Exact timings may vary by machine and compiler version; for precise numbers,
run the benchmarks locally:

```bash
cargo bench --bench dijkstra_bench -- reference
```

Criterion will generate detailed HTML reports (including plots) under
`target/criterion/`, which you can open in a browser for full performance
breakdowns.

## Module Layout

- `src/dijkstra/`: Core Dijkstra implementation and heap-specific wrappers.
  - `mod.rs`: Generic `dijkstra<Q: PriorityQueue>` function (works with any heap).
  - `heap_trait.rs`: `PriorityQueue` trait for abstracting over heap implementations.
  - `binary.rs`: Binary heap wrapper (`dijkstra_binary`).
  - `fib.rs`: Fibonacci heap wrapper (`dijkstra_fibonacci`).
  - `fib_unsafe.rs`: Unsafe Fibonacci heap wrapper (`dijkstra_fibonacci_unsafe`).
  - `pairing.rs`: Pairing heap wrapper (`dijkstra_pairing`).
  - `radix.rs`: Radix heap wrapper (`dijkstra_radix`).
  - `dial.rs`: Dial's algorithm wrapper (`dijkstra_dial`).
  - Also contains graph parsing, validation, and tests.
- `src/fibonacci/`: Fibonacci heap implementations.
  - `heap.rs`: `Rc<RefCell>`-based heap (`Node`, `FibonacciHeap`).
  - `heap_unsafe.rs`: unsafe heap (`UnsafeNode`, `UnsafeFibonacciHeap`).
- `src/pairing/`: Pairing heap implementation.
  - `heap.rs`: pairing heap (`Node`, `PairingHeap`).
- `src/radix/`: Radix heap implementation.
  - `heap.rs`: radix heap (`RadixHeap`, `RadixHandle`).
- `src/dial/`: Dial's algorithm implementation.
  - `heap.rs`: bucket-based heap (`DialHeap`, `DialHandle`).

**Architecture:**

The project uses a trait-based design where all heap types implement the `PriorityQueue` trait, allowing a single generic Dijkstra implementation to work with any heap type.

## Correctness, bugs, and security

This project aims to be **correct and well-tested**, but it is still an experimental “lab”
for comparing heap implementations.

- **Correctness**: All heaps are exercised by unit tests and cross-checked in benchmarks so
  that they produce the same shortest-path **distance** on the same graphs.

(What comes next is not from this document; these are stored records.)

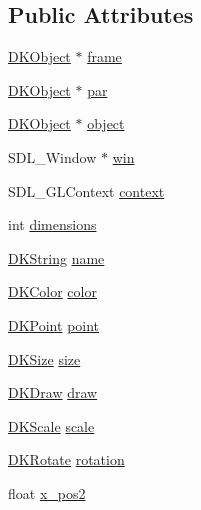 \subsection*{Public Attributes}
\begin{DoxyCompactItemize}
\item 
\hyperlink{class_d_k_object}{D\-K\-Object} $\ast$ \hyperlink{class_d_k_object_a52dfad9f7600a7ac9ab3045eee97c4b4}{frame}
\item 
\hyperlink{class_d_k_object}{D\-K\-Object} $\ast$ \hyperlink{class_d_k_object_a193d32a9735509b809b4e98b44c9c9bb}{par}
\item 
\hyperlink{class_d_k_object}{D\-K\-Object} $\ast$ \hyperlink{class_d_k_object_a1aac9df146f508fcb8f4e6a8183cc6c1}{object}
\item 
S\-D\-L\-\_\-\-Window $\ast$ \hyperlink{class_d_k_object_ac5b688e03db103f00ddef36f869a811a}{win}
\item 
S\-D\-L\-\_\-\-G\-L\-Context \hyperlink{class_d_k_object_a39c8018c47b7f5ec35c6ce0fa0079877}{context}
\item 
int \hyperlink{class_d_k_object_a1be0b89124027779a047f09dc76e7e59}{dimensions}
\item 
\hyperlink{_d_k_string_8h_ac168e8555ceba18e1a2919b21976bc84}{D\-K\-String} \hyperlink{class_d_k_object_a410e025d19c0ca7cec054bd76fd11ee7}{name}
\item 
\hyperlink{class_d_k_color}{D\-K\-Color} \hyperlink{class_d_k_object_a2a19bb0038eb4cef7ea506982be57706}{color}
\item 
\hyperlink{_d_k_axis_8h_a0ca1f005fbb936f8e7a7f2433591f418}{D\-K\-Point} \hyperlink{class_d_k_object_a463118c0f9a97079921c010186328084}{point}
\item 
\hyperlink{_d_k_axis_8h_aaa25a8c7cbf504fffdb8a4208ff7a731}{D\-K\-Size} \hyperlink{class_d_k_object_a6778fb4fc08efb5b06201d9fd3c26670}{size}
\item 
\hyperlink{_d_k_axis_8h_afbfe380691d74858a70844ea1ef9dea8}{D\-K\-Draw} \hyperlink{class_d_k_object_aec9a7c6780b18134a4b99d63974d6571}{draw}
\item 
\hyperlink{_d_k_axis_8h_ab9e555d97d32f68d4c77474d1e1ba787}{D\-K\-Scale} \hyperlink{class_d_k_object_adbfd51763bde0e20d96a7f81096fb130}{scale}
\item 
\hyperlink{_d_k_axis_8h_a886498401ce03ee3a95cb58785ab475a}{D\-K\-Rotate} \hyperlink{class_d_k_object_af0cb5cd47e201d090f0677f95a55c00b}{rotation}
\item 
float \hyperlink{class_d_k_object_a0334370403d259b84c21d2c01d4da86c}{x\-\_\-pos2}

\end{DoxyCompactItemize}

The unsafe
  Fibonacci heap is kept in sync with the safe variant via these tests.
- **Bugs**: If you find a bug (wrong path, wrong distance, panic, etc.), please open an
  issue with:
  - the exact input file (or a minimal reproducer),
  - which heap you were using (`--heap` value),
  - the observed output and the expected one.
  This makes it much easier to reproduce and fix the problem.
- **Security**: The code is intended for offline graph experiments, not for processing
  untrusted input in production services. There is an `unsafe` Fibonacci heap implementation;
  it is tested and benchmarked, but should be treated with the usual care that any `unsafe`
  code deserves.

If you believe you have found a **security-relevant** issue, please avoid posting full
exploits publicly; instead, report the details privately (for example via the repository’s
security contact or a private issue if available).